Last Year of My Life (Continued)
M. Toole | Jul 31, 2016 | Comments 0
The Journals of Patrick McGinty
continued from yesterday
Is this a rash I see? Good lord I’ve got the pox! Maybe that’s the problem. One would think the doc could have diagnosed something so obvious. The train conductor tells me of a brother who dies of ulcerative colitis. That sounds important. If I’m going to drop dead I’d just as soon it be from something with an important sounding name or maybe it would be better to get run over by this train. It’s quicker. The conductor shakes me. We’re in Ridgway. He says I passed out and was mumbling about covering home with the bases loaded. The pain is bad today. There’s a McGinty family living somewhere in Ouray County. They might be relatives although they’ve never produced any ball players, so I doubt it. Prospects here are slim since everyone is working for the railroad or in the gold mines. Who can blame them for wanting to get ahead. Damn the pain! I hope if this is it they bury me with my spikes on. I’ll have to dig them out of my locker back in Denver. It’s been 10 years since I’ve played ball. What torture sitting there on the bench watching our boys take a pasting.
The train creeps over Dallas and makes a stop at Sams. Two young boys are playing catch along the tracks. One says he lost his only pair of shoes in Leopard Creek and is hoping for an early summer. That one kid has a cannon for an arm. I leave him my calling card. A prune-faced woman approaches as I board the train. She scolds the boy, and tears up the card while letting loose a scowl in my direction. They never said it would be easy. The pain in my back is getting worse. I wonder if it’s the altitude? I think I’m developing puritis ani…or something like that. Dr. Turlo prescribed a furlough from whiskey then he headed off to the local bar for lunch. I wonder if there’s a hospital in Telluride these days and, for that matter, if I’ll make it that far.
It’s snowing as we climb the last pass to Telluride and it’s only a few months till the dog days arrive back in the Midwest. There’s a rancher’s kid here by the name of Collins that I came to see play but the weather could be a problem. His dad was shot during the labor dispute in 1902 and I think he wants out of Telluride. Too many bad memories. All this way for another snowstorm. Maybe I should seek honest work like preaching or gallivanting around the countryside with a medicine wagon. I’m too old to find a rich woman to marry and too young to retreat to the rocking chair. Mining and baseball have a lot in common. The workers and players do the sweating and the owners make the money. But at least we play ball above ground in the sun. I sign up Eddie Dougherty, Mike Finnegan and two Tyrolean kids named Petresko. One looks like a catcher and the other throws kind of funny. Who knows. Telluride’s really hopping tonight. The miners must have just got paid. There’s not much point in getting back to the room since I can’t sleep anyway. I think I’ll take a walk.

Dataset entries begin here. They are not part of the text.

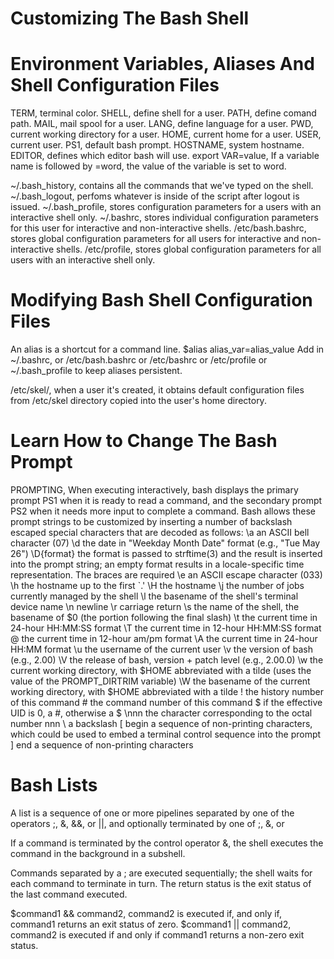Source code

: Customizing The Bash Shell
==========================

Environment Variables, Aliases And Shell Configuration Files
============================================================
TERM, terminal color.
SHELL, define shell for a user.
PATH, define comand path.
MAIL, mail spool for a user.
LANG, define language for a user.
PWD, current working directory for a user.
HOME, current home for a user.
USER, current user.
PS1, default bash prompt.
HOSTNAME, system hostname.
EDITOR, defines which editor bash will use.
export VAR=value, If a variable  name is followed by =word, the value of the variable is set to word.

~/.bash_history, contains all the commands that we've typed on the shell.
~/.bash_logout, perfoms whatever is inside of the script after logout is issued.
~/.bash_profile, stores configuration parameters for a users with an interactive shell only.
~/.bashrc, stores individual configuration parameters for this user for interactive and non-interactive shells.
/etc/bash.bashrc, stores global configuration parameters for all users for interactive and non-interactive shells.
/etc/profile, stores global configuration parameters for all users with an interactive shell only.

Modifying Bash Shell Configuration Files
========================================

An alias is a shortcut for a command line. 
$alias alias_var=alias_value
Add in ~/.bashrc, or /etc/bash.bashrc or /etc/bashrc  or /etc/profile or ~/.bash_profile to keep aliases persistent.

/etc/skel/, when a user it's created, it obtains default configuration files from /etc/skel directory copied into the user's home directory.

Learn How to Change The Bash Prompt
===================================

PROMPTING, When executing interactively, bash displays the primary prompt PS1 when it is ready to read a command, and the  secondary  prompt  PS2 when it needs more input to complete a command.  Bash allows these prompt strings to be customized by inserting a number of backslash  escaped special characters that are decoded as follows:
    \a     an ASCII bell character (07)
    \d     the date in "Weekday Month Date" format (e.g., "Tue May 26")
    \D{format}
           the format is passed to strftime(3) and the result is inserted into the prompt string; an  empty  format  results  in  a
           locale-specific time representation.  The braces are required
    \e     an ASCII escape character (033)
    \h     the hostname up to the first `.'
    \H     the hostname
    \j     the number of jobs currently managed by the shell
    \l     the basename of the shell's terminal device name
    \n     newline
    \r     carriage return
    \s     the name of the shell, the basename of $0 (the portion following the final slash)
    \t     the current time in 24-hour HH:MM:SS format
    \T     the current time in 12-hour HH:MM:SS format
    \@     the current time in 12-hour am/pm format
    \A     the current time in 24-hour HH:MM format
    \u     the username of the current user
    \v     the version of bash (e.g., 2.00)
    \V     the release of bash, version + patch level (e.g., 2.00.0)
    \w     the current working directory, with $HOME abbreviated with a tilde (uses the value of the PROMPT_DIRTRIM variable)
    \W     the basename of the current working directory, with $HOME abbreviated with a tilde
    \!     the history number of this command
    \#     the command number of this command
    \$     if the effective UID is 0, a #, otherwise a $
    \nnn   the character corresponding to the octal number nnn
    \\     a backslash
    \[     begin a sequence of non-printing characters, which could be used to embed a terminal control sequence into the prompt
    \]     end a sequence of non-printing characters


Bash Lists
==========

A  list  is a sequence of one or more pipelines separated by one of the operators ;, &, &&, or ||, and optionally terminated by one of ;, &, or <newline>

If a command is terminated by the control operator &, the shell executes the command in the background in a subshell.

Commands separated by a ; are executed sequentially; the shell waits for each command to terminate in turn.  The return status is the exit status of the last command executed.

$command1 && command2,  command2 is executed if, and only if, command1 returns an exit status of zero.
$command1 || command2, command2 is executed if and only if command1 returns a non-zero exit status.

I wake up in a room filled with the smell of roses and ammonium. There’s a nurse standing nearby. Did I die? Is this some kind of celestial emergency room? She brings me water as a young man walks into the room. He asked how I’m feeling. I say it’s too early to tell. He tells me how he found me passed out in an alley in Finntown. Thought I was drunk but then thought better when he checked me. Says I was screaming like bloody murder. It’s all foggy to me. After I tell him what I do he says he’s a baseball player and was the youngest member of the state championship team in 1913.
Then the doctor comes in and we go through all the pleasantries again. Hey, the pain is gone. Upon consultation with the doc I find that I have passed a kidney stone. Apparently I accomplished this feat at about three o’clock in the morning on the way to his office. Guess I kept the whole town up half the night. The kid asks if I want to see the little devil and I decline. Damn, I feel better. He brings me some eggs as the nurse encourages me to get up and walk around. The kid wants to talk baseball. Says he remembers me when I played for the Tigers in 1908 but that he won a few dollars betting on the Cubs in the World Series. We lost it four games to one.

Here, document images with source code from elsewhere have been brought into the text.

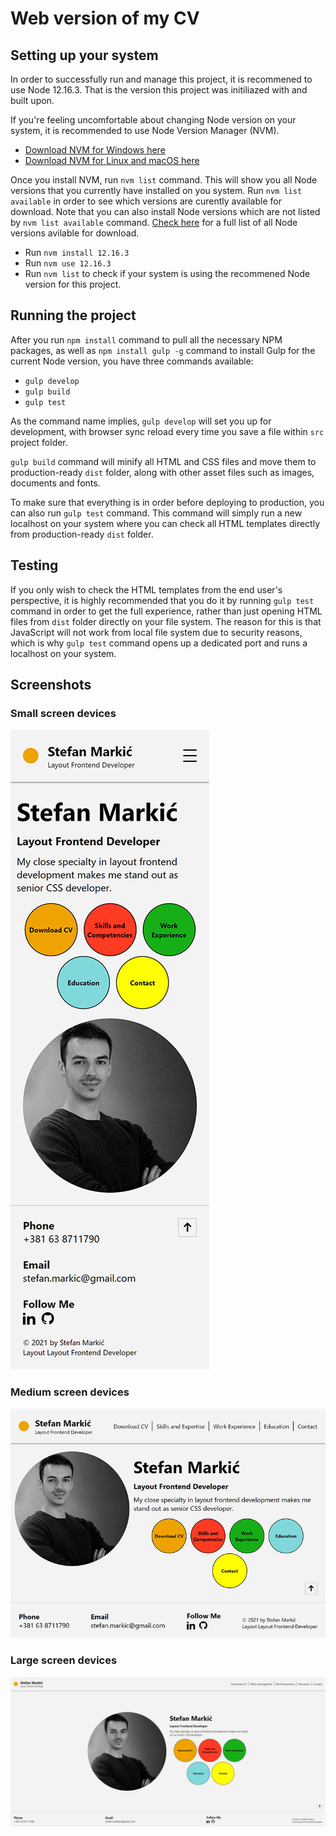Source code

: # Web version of my CV

## Setting up your system

In order to successfully run and manage this project, it is recommened to use Node 12.16.3. That is the version this project was initiliazed with and built upon.

If you're feeling uncomfortable about changing Node version on your system, it is recommended to use Node Version Manager (NVM).

- [Download NVM for Windows here](https://github.com/coreybutler/nvm-windows)
- [Download NVM for Linux and macOS here](https://github.com/nvm-sh/nvm)

Once you install NVM, run `nvm list` command. This will show you all Node versions that you currently have installed on you system. Run `nvm list available` in order to see which versions are curently available for download. Note that you can also install Node versions which are not listed by `nvm list available` command. [Check here](https://nodejs.org/en/download/releases/) for a full list of all Node versions avilable for download.

- Run `nvm install 12.16.3`
- Run `nvm use 12.16.3`
- Run `nvm list` to check if your system is using the recommened Node version for this project.

## Running the project

After you run `npm install` command to pull all the necessary NPM packages, as well as `npm install gulp -g` command to install Gulp for the current Node version, you have three commands available:
- `gulp develop`
- `gulp build`
- `gulp test`

As the command name implies, `gulp develop` will set you up for development, with browser sync reload every time you save a file within `src` project folder.

`gulp build` command will minify all HTML and CSS files and move them to production-ready `dist` folder, along with other asset files such as images, documents and fonts.

To make sure that everything is in order before deploying to production, you can also run `gulp test` command. This command will simply run a new localhost on your system where you can check all HTML templates directly from production-ready `dist` folder.

## Testing

If you only wish to check the HTML templates from the end user's perspective, it is highly recommended that you do it by running `gulp test` command in order to get the full experience, rather than just opening HTML files from `dist` folder directly on your file system. The reason for this is that JavaScript will not work from local file system due to security reasons, which is why `gulp test` command opens up a dedicated port and runs a localhost on your system.

## Screenshots

### Small screen devices

![Mobile screen preview](src/img/01-preview-mobile.jpg)

### Medium screen devices

![Mobile screen preview](src/img/02-preview-tablet.jpg)

### Large screen devices

![Mobile screen preview](src/img/03-preview-laptop-desktop.jpg)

According to this enlightened doctor I should be fine in a day or two. He adds that he can’t do much for my gout. I ask about my strangulated hernia and he just shakes his head. What about that pain? I thought I had tuberculosis or something. He laughs and says a kidney stone is no walk in the park. That’s a great way to put it, doc. He says I’m as healthy as a horse but should slow down on the drinking. I wire the doctor in Denver that I will not be keeping my appointment. I hear there are a couple of pitching prospects down in Dolores and a Ute kid built like Ping Bodie. I’m on my way.